### EXERCISE PROMPT
Each line in the records below that has the word "standard" should be copied.
━━━ STUDY MATERIAL ━━━
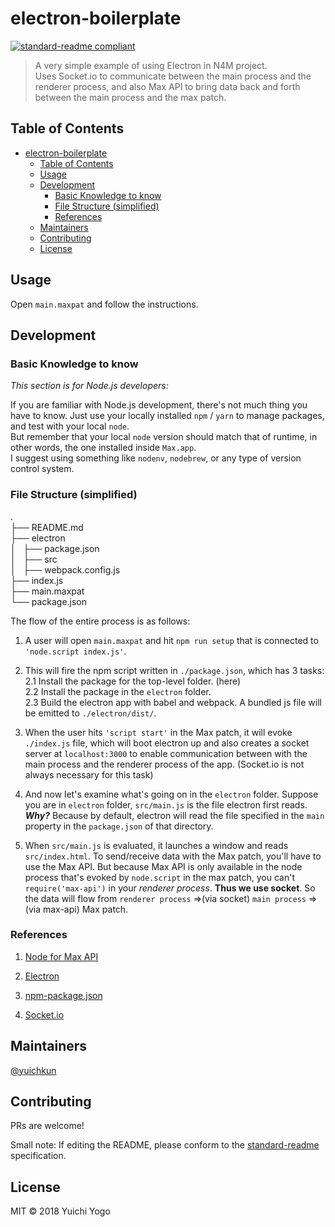 # electron-boilerplate

[![standard-readme compliant](https://img.shields.io/badge/standard--readme-OK-green.svg?style=flat-square)](https://github.com/RichardLitt/standard-readme)

> A very simple example of using Electron in N4M project.  
> Uses Socket.io to communicate between the main process and the renderer process, and also Max API to bring data back and forth between the main process and the max patch.

## Table of Contents

- [electron-boilerplate](#electron-boilerplate)
  - [Table of Contents](#table-of-contents)
  - [Usage](#usage)
  - [Development](#development)
    - [Basic Knowledge to know](#basic-knowledge-to-know)
    - [File Structure (simplified)](#file-structure-simplified)
    - [References](#references)
  - [Maintainers](#maintainers)
  - [Contributing](#contributing)
  - [License](#license)

## Usage

Open `main.maxpat` and follow the instructions.

## Development

### Basic Knowledge to know

*This section is for Node.js developers:*

If you are familiar with Node.js development, there's not much thing you have to know. Just use your locally installed `npm` / `yarn` to manage packages, and test with your local `node`.  
But remember that your local `node` version should match that of runtime, in other words, the one installed inside `Max.app`.  
I suggest using something like `nodenv`, `nodebrew`, or any type of version control system.

### File Structure (simplified)

.  
├── README.md  
├── electron  
│   ├── package.json  
│   ├── src  
│   ├── webpack.config.js  
├── index.js  
├── main.maxpat  
└── package.json  

The flow of the entire process is as follows:

1. A user will open `main.maxpat` and hit `npm run setup` that is connected to `'node.script index.js'`.  
1. This will fire the npm script written in `./package.json`, which has 3 tasks:  
  2.1 Install the package for the top-level folder. (here)  
  2.2 Install the package in the `electron` folder.  
  2.3 Build the electron app with babel and webpack. A bundled js file will be emitted to `./electron/dist/`.

1. When the user hits `'script start'` in the Max patch, it will evoke `./index.js` file, which will boot electron up and also creates a socket server at `localhost:3000` to  enable communication between with the main process and  the renderer process of the app. (Socket.io is not always necessary for this task)  
1. And now let's examine what's going on in the `electron` folder. Suppose you are in `electron` folder, `src/main.js` is the file electron first reads. ***Why?*** Because by default, electron will read the file specified in the `main` property in the `package.json` of that directory.
1. When `src/main.js` is evaluated, it launches a window and reads `src/index.html`. To send/receive data with the Max patch, you'll have to use the Max API. But because Max API is only available in the node process that's evoked by `node.script` in the max patch, you can't `require('max-api')` in your *renderer process*. **Thus we use socket**.  So the data will flow from `renderer process` =>(via socket) `main process` => (via max-api) Max patch.

### References

1. [Node for Max API](https://docs.cycling74.com/nodeformax/api/)

1. [Electron](https://electronjs.org/)

1. [npm-package.json](https://docs.npmjs.com/files/package.json)

1. [Socket.io](https://socket.io/)

## Maintainers

[@yuichkun](https://github.com/yuichkun)

## Contributing

PRs are welcome!

Small note: If editing the README, please conform to the [standard-readme](https://github.com/RichardLitt/standard-readme) specification.

## License

MIT © 2018 Yuichi Yogo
━━━
### SOLUTION TO THIS TASK
[![standard-readme compliant](https://img.shields.io/badge/standard--readme-OK-green.svg?style=flat-square)](https://github.com/RichardLitt/standard-readme)
Small note: If editing the README, please conform to the [standard-readme](https://github.com/RichardLitt/standard-readme) specification.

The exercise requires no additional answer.